Annette Wierviorka, L’heure d’exactitude.

On a une fâcheuse tendance, quand on écrit sur la littérature ou sur l’art, à ne considérer que seuls les écrivains ou les peintres ont une biographie. Pourquoi oublions-nous que tel grand scientifique fut lui aussi un être de chair, qu’il a vécu, souffert, aimé ? Ces remarques, somme toute naïves, valent bien sûr pour le magistrat, le psychiatre, l’historien(ne). Il n’est pas indifférent de savoir quelle fut l’existence de celui ou celle qui fait métier de disséquer la vie des autres, vies individuelles ou vies des sociétés. « D’où tu causes, toi ? », lançaient aux profs et aux intellectuels venus leur faire allégeance, les étudiants révoltés de Mai 68. Interpellation brutale mais pas sans pertinence. Il était sans doute nul besoin de s’adresser ainsi à l’historienne Annette Wieviorka pour qu’elle se confiât à Séverine Nikel, rédactrice en chef de la revue L’Histoire. Quoi de plus naturel, aussi douloureux que ce pût être parfois pour elle, que de révéler à ses lecteurs en quoi sa propre histoire et l’histoire de sa famille ont pu décider de son choix professionnel, de son itinéraire intellectuel, un des plus singuliers et des plus libres qui soient.

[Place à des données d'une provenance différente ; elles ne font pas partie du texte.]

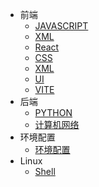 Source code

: * 前端
  * [JAVASCRIPT](/web/javascript.md)
  * [XML](/web/xml.md)
  * [React](/web/react.md)
  * [CSS](/web/css.md)
  * [XML](web/xml.md)
  * [UI](web/ui.md)
  * [VITE](web/vite.md)
* 后端
  * [PYTHON](/backend/python.md)
  * [计算机网络](/backend/net.md)
* 环境配置
  * [环境配置](/constituteEnv/setup.md)
* Linux
  * [Shell](linux/shell.md) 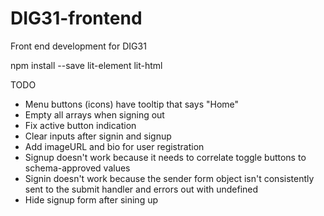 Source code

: # DIG31-frontend
Front end development for DIG31

npm install --save lit-element lit-html

TODO
- Menu buttons (icons) have tooltip that says "Home"
- Empty all arrays when signing out
- Fix active button indication
- Clear inputs after signin and signup
- Add imageURL and bio for user registration
- Signup doesn't work because it needs to correlate toggle buttons to schema-approved values
- Signin doesn't work because the sender form object isn't consistently sent to the submit handler and errors out with undefined
-  Hide signup form after sining up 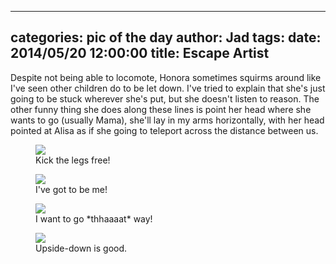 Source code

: 
---
categories: pic of the day
author: Jad
tags: 
date: 2014/05/20 12:00:00
title: Escape Artist 
---
Despite not being able to locomote, Honora sometimes squirms around like I've seen other
children do to be let down.  I've tried to explain that she's just going to be stuck wherever
she's put, but she doesn't listen to reason.  The other funny thing she does along these lines
is point her head where she wants to go (usually Mama), she'll lay in my arms horizontally, with
her head pointed at Alisa as if she going to teleport across the distance between us. 

<figure>
<img src="/img/2014/05/20/img_20140520115012_medium.jpg" />
<figcaption>Kick the legs free!</figcaption>
</figure>

<figure>
<img src="/img/2014/05/20/img_20140520115017_medium.jpg" />
<figcaption>I've got to be me!</figcaption>
</figure>
<figure>
<img src="/img/2014/05/20/img_20140520115027_medium.jpg" />
<figcaption>I want to go *thhaaaat* way!</figcaption>
</figure>

<figure>
<img src="/img/2014/05/20/img_20140520115029_medium.jpg" />
<figcaption>Upside-down is good.</figcaption>
</figure>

L’heure d’exactitude : beau titre, repris de Marc Bloch, pour un livre d’entretiens. Pas l’heure de vérité. L’historien n’est pas un métaphysicien. Exactitude : justesse d’un mot choisi par une femme qui, avec une humilité non feinte, s’est donné pour tâche, en reprenant les mots de Marc Bloch, de trouver un « langage capable de dessiner avec précision le contour des faits ». Et les faits qu’Annette Wieviorka va devoir regarder bien en face comme les ont vus, les ont vécu dans leur chair les membres de sa famille, son grand-père, Wolf Wieviorka, ses tantes, avant d’être assassinés à Auschwitz, ces faits qu’elle va relater « sans flottement ni équivoque », ce sont ceux qui ont constitué la réalité de la Shoah. En historienne qui ne peut se contenter de décrire les phénomènes sans les analyser, sans en exposer les tenants et les aboutissants, elle est alors amenée à s’intéresser à l’histoire de ces juifs qui furent communistes, résistants et communistes ; à interroger le lien entre identité juive et identité communiste ; à reconstituer les étapes de la déportation de milliers d’hommes, femmes, vieillards, enfants, depuis les camps de Drancy, Pithiviers, Beaune-la-Rolande à Auschwitz ;  à réfléchir sur le déroulement du procès de Nuremberg ; à questionner le silence de la France sur la réalité du génocide et soudain, à la fin des années 70, sur la parole qui se libère enfin ; à s’inquiéter des résurgences de l’antisémitisme dans les années 80 (le négationnisme des Faurisson et autres Le Pen)…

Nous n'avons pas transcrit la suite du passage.